PROVIDED MATERIAL below:
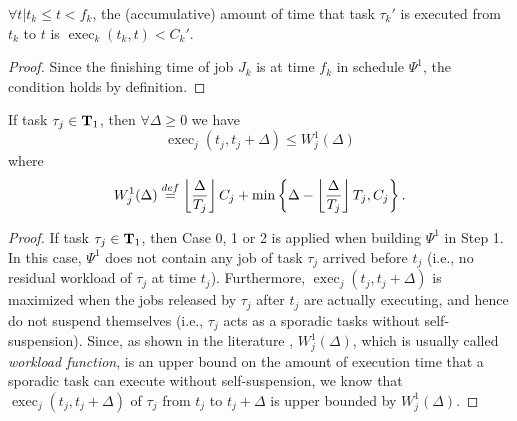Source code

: \begin{Lemma}
  \label{lemma:exec-tau-k}
  $\forall t | t_k \leq t < f_k$, the (accumulative) amount of time that
  task $\tau_k'$ is executed from $t_k$ to $t$ is $\operatorname{exec}_k(t_k, t) < C_k'$.
\end{Lemma}
\begin{proof}
  Since the finishing time of job $J_k$ is at time $f_k$ in schedule $\Psi^1$, the
  condition holds by definition.
\end{proof}

\begin{Lemma}
\label{lemma:Wj1-exact}
If task $\tau_j \in {\bf T}_1$, then $\forall \Delta \geq 0$ we have 
\[
\operatorname{exec}_j(t_j, t_j+\Delta) \leq W_j^1(\Delta)
\]
where
{\footnotesize \begin{equation}
  \label{eq:execution-case1}
  W_j^1(\Delta) \stackrel{\mbox{def}}{=} \floor{\frac{\Delta}{T_j}}C_j + \min\left\{\Delta-\floor{\frac{\Delta}{T_j}}T_j, C_j\right\}.
\end{equation}}
\end{Lemma}
\begin{proof}
If task $\tau_j \in {\bf T}_1$, then Case 0, 1 or 2 is applied when building $\Psi^1$ in Step 1. %
  In this case, $\Psi^1$ does not contain any job of task $\tau_j$
  arrived before $t_j$ (i.e., no residual workload of $\tau_j$ at time $t_j$). Furthermore, $\operatorname{exec}_j(t_j, t_j+\Delta)$ is maximized when the jobs released by $\tau_j$ after $t_j$ are actually executing, and hence do not suspend themselves (i.e., $\tau_j$ acts as a sporadic tasks without self-suspension). Since, as shown in the literature \cite{bertogna2006new}, $W_j^1(\Delta)$, which is usually called \emph{workload function}, is an upper bound on the amount of execution time that a sporadic task can execute without self-suspension, we know that $\operatorname{exec}_j(t_j, t_j+\Delta)$ of $\tau_j$ from $t_j$ to $t_j+\Delta$ is upper bounded by $W_j^1(\Delta)$.
\end{proof}

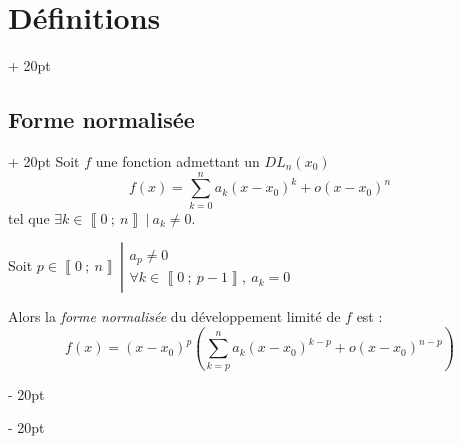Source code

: \documentclass[a4paper, 12pt, twoside]{article}
\newcommand{\nset}[2]{\left\llbracket #1\ ;\ #2 \right\rrbracket}
\newcommand{\lr}[1]{\left( #1 \right)}
\newcommand{\ind}[1][20pt]{\advance\leftskip + #1}
\newcommand{\deind}[1][20pt]{\advance\leftskip - #1}
\newenvironment{indt}[2][20pt]{#2 \par \ind[#1]}{\par \deind} %
\begin{document}
\begin{indt}{\section{Définitions}}
        \vspace{12pt}
        
        \begin{indt}{\subsection{Forme normalisée}}
            Soit $f$ une fonction admettant un $DL_n(x_0)$
                \[ f(x) = \sum_{k = 0}^n a_k (x - x_0)^k + o(x - x_0)^n \]
            tel que $\exists k \in \nset 0 n\ |\ a_k \neq 0$.
            
            \vspace{6pt}
            
            Soit
            $
                p \in \nset 0 n\
                \left| \!
                \begin{array}{l}
                    a_p \neq 0
                    \\
                    \forall k \in \nset{0}{p - 1},\ a_k = 0
                \end{array}
                \right.
            $
            
            Alors la \textit{forme normalisée} du développement limité de $f$ est :
                \[ f(x) = (x - x_0)^p \lr{\sum_{k = p}^n a_k (x - x_0)^{k - p} + o(x - x_0)^{n - p}} \]
        \end{indt}
        
    \end{indt}
    
\end{document}
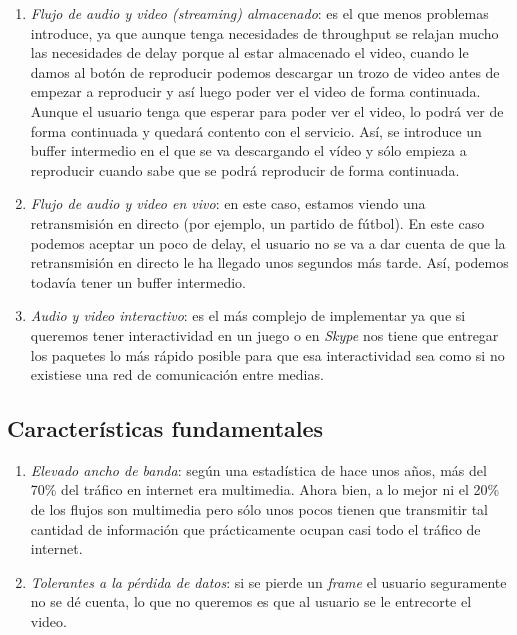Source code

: \documentclass[10pt,a4paper,spanish]{report}
\begin{document}
\begin{enumerate}[\color{tema2}{$\heartsuit$}]
  \item \textcolor{tema2}{\textit{Flujo de audio y video (streaming) almacenado}}: es el que menos problemas introduce, ya que aunque tenga necesidades de throughput se relajan mucho las necesidades de delay porque al estar almacenado el video, cuando le damos al botón de reproducir podemos descargar un trozo de video antes de empezar a reproducir y así luego poder ver el video de forma continuada. Aunque el usuario tenga que esperar para poder ver el video, lo podrá ver de forma continuada y quedará contento con el servicio. Así, se introduce un buffer intermedio en el que se va descargando el vídeo y sólo empieza a reproducir cuando sabe que se podrá reproducir de forma continuada.
  \item \textcolor{tema2}{\textit{Flujo de audio y video en vivo}}: en este caso, estamos viendo una retransmisión en directo (por ejemplo, un partido de fútbol). En este caso podemos aceptar un poco de delay, el usuario no se va a dar cuenta de que la retransmisión en directo le ha llegado unos segundos más tarde. Así, podemos todavía tener un buffer intermedio.
  \item \textcolor{tema2}{\textit{Audio y video interactivo}}: es el más complejo de implementar ya que si queremos tener interactividad en un juego o en \textit{\textcolor{tema2}{Skype}} nos tiene que entregar los paquetes lo más rápido posible para que esa interactividad sea como si no existiese una red de comunicación entre medias. 
\end{enumerate}

\subsection{\textcolor{tema2}Características fundamentales}
\begin{enumerate}[\color{tema2}{$\bigstar$}]
  \item \textcolor{tema2}{\textit{Elevado ancho de banda}}: según una estadística de hace unos años, más del 70\% del tráfico en internet era multimedia. Ahora bien, a lo mejor ni el 20\% de los flujos son multimedia pero sólo unos pocos tienen que transmitir tal cantidad de información que prácticamente ocupan casi todo el tráfico de internet. 
  \item \textcolor{tema2}{\textit{Tolerantes a la pérdida de datos}}: si se pierde un \textcolor{tema2}{\textit{frame}} el usuario seguramente no se dé cuenta, lo que no queremos es que al usuario se le entrecorte el video.
\end{enumerate}
\end{document}
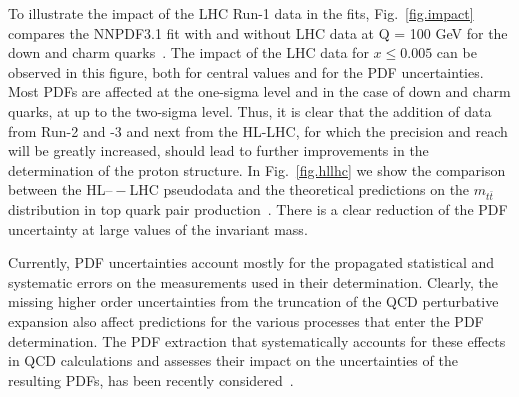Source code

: To illustrate the impact of the LHC  Run-1  data in the fits, Fig.~\ref{fig.impact}  compares the  NNPDF3.1 fit  with and without  LHC data at Q = 100 GeV   for the down and charm quarks~\cite{Ball:2017nwa}.  The  impact of the LHC data for $x\leq 0.005$ can be observed in this figure,  both  for  central  values  and  for  the  PDF  uncertainties.  Most PDFs are affected at the one-sigma level and in  the  case of down and charm quarks,  at up to the two-sigma level.
   Thus, it is clear that the addition of data from Run-2 and -3 and next    from the   HL-LHC,  for  which  the  precision  and  reach  will  be  greatly  increased,  should  lead  to further improvements in the determination of the proton structure. In  Fig.~\ref{fig.hllhc} we show
the comparison between the HL$–-$LHC pseudodata and the theoretical predictions on  the   $m_{t\bar t}$ distribution in top quark pair production~\cite{Khalek:2018mdn}.  There is  a clear reduction of the  PDF uncertainty    at large values of the invariant mass.

 Currently, PDF uncertainties account mostly for the propagated statistical and systematic  errors  on  the  measurements  used  in  their  determination. Clearly, the missing higher order uncertainties  from the truncation of the QCD perturbative expansion also affect predictions for the various processes that enter the PDF determination. The    PDF extraction that systematically accounts for these effects  in  QCD calculations   and assesses  their impact on the  uncertainties of the resulting PDFs, has been recently considered~\cite{AbdulKhalek:2019bux}.
%

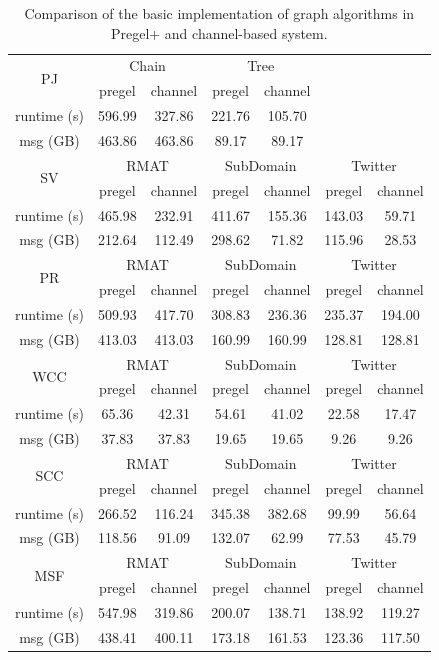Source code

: \documentclass{sokendai_thesis} %
\begin{document}
\begin{table}[t]
\centering
\caption{Comparison of the basic implementation of graph algorithms in Pregel+ and channel-based system.}
\label{tab:eval-cmp}
\begin{tabular}{c|c|c|c|c|c|c}
\hline
\multirow{2}{*}{PJ} & \multicolumn{2}{|c}{Chain} & \multicolumn{2}{|c|}{Tree} \\
\cline{2-7}
 & pregel & channel & pregel & channel \\
\hline
runtime (s) & 596.99 & 327.86 & 221.76 & 105.70 \\
\hline
msg (GB) & 463.86 & 463.86 & 89.17 & 89.17 \\
\hline
\hline
\multirow{2}{*}{SV} & \multicolumn{2}{|c}{RMAT} & \multicolumn{2}{|c}{SubDomain} & \multicolumn{2}{|c}{Twitter} \\
\cline{2-7}
 & pregel & channel & pregel & channel & pregel & channel \\
\hline
runtime (s) & 465.98 & 232.91 & 411.67 & 155.36 & 143.03 & 59.71 \\
\hline
msg (GB) & 212.64 & 112.49 & 298.62 & 71.82 & 115.96 & 28.53 \\
\hline
\hline
\multirow{2}{*}{PR} & \multicolumn{2}{|c}{RMAT} & \multicolumn{2}{|c}{SubDomain} & \multicolumn{2}{|c}{Twitter} \\
\cline{2-7}
 & pregel & channel & pregel & channel & pregel & channel \\
\hline
runtime (s) & 509.93 & 417.70 & 308.83 & 236.36 & 235.37 & 194.00 \\
\hline
msg (GB) & 413.03 & 413.03 & 160.99 & 160.99 & 128.81 & 128.81 \\
\hline
\hline
\multirow{2}{*}{WCC} & \multicolumn{2}{|c}{RMAT} & \multicolumn{2}{|c}{SubDomain} & \multicolumn{2}{|c}{Twitter} \\
\cline{2-7}
 & pregel & channel & pregel & channel & pregel & channel \\
\hline
runtime (s) & 65.36 & 42.31 & 54.61 & 41.02 & 22.58 & 17.47 \\
\hline
msg (GB) & 37.83 & 37.83 & 19.65 & 19.65 & 9.26 & 9.26 \\
\hline
\hline
\multirow{2}{*}{SCC} & \multicolumn{2}{|c}{RMAT} & \multicolumn{2}{|c}{SubDomain} & \multicolumn{2}{|c}{Twitter} \\
\cline{2-7}
 & pregel & channel & pregel & channel & pregel & channel \\
\hline
runtime (s) & 266.52 & 116.24 & 345.38 & 382.68 & 99.99 & 56.64 \\
\hline
msg (GB) & 118.56 & 91.09 & 132.07 & 62.99 & 77.53 & 45.79 \\
\hline
\hline
\multirow{2}{*}{MSF} & \multicolumn{2}{|c}{RMAT} & \multicolumn{2}{|c}{SubDomain} & \multicolumn{2}{|c}{Twitter} \\
\cline{2-7}
 & pregel & channel & pregel & channel & pregel & channel \\
\hline
runtime (s) & 547.98 & 319.86 & 200.07 & 138.71 & 138.92 & 119.27 \\
\hline
msg (GB) & 438.41 & 400.11 & 173.18 & 161.53 & 123.36 & 117.50 \\
\hline
\end{tabular}
\end{table}
\end{document}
End of PROVIDED MATERIAL.
--- TASK TO CARRY OUT ---
Where in the listing does the string "newcommand" appear? Copy every line that has it.

--- ANSWER AREA ---
\newcommand{\nset}[2]{\left\llbracket #1\ ;\ #2 \right\rrbracket}
\newcommand{\lr}[1]{\left( #1 \right)}
\newcommand{\ind}[1][20pt]{\advance\leftskip + #1}
\newcommand{\deind}[1][20pt]{\advance\leftskip - #1}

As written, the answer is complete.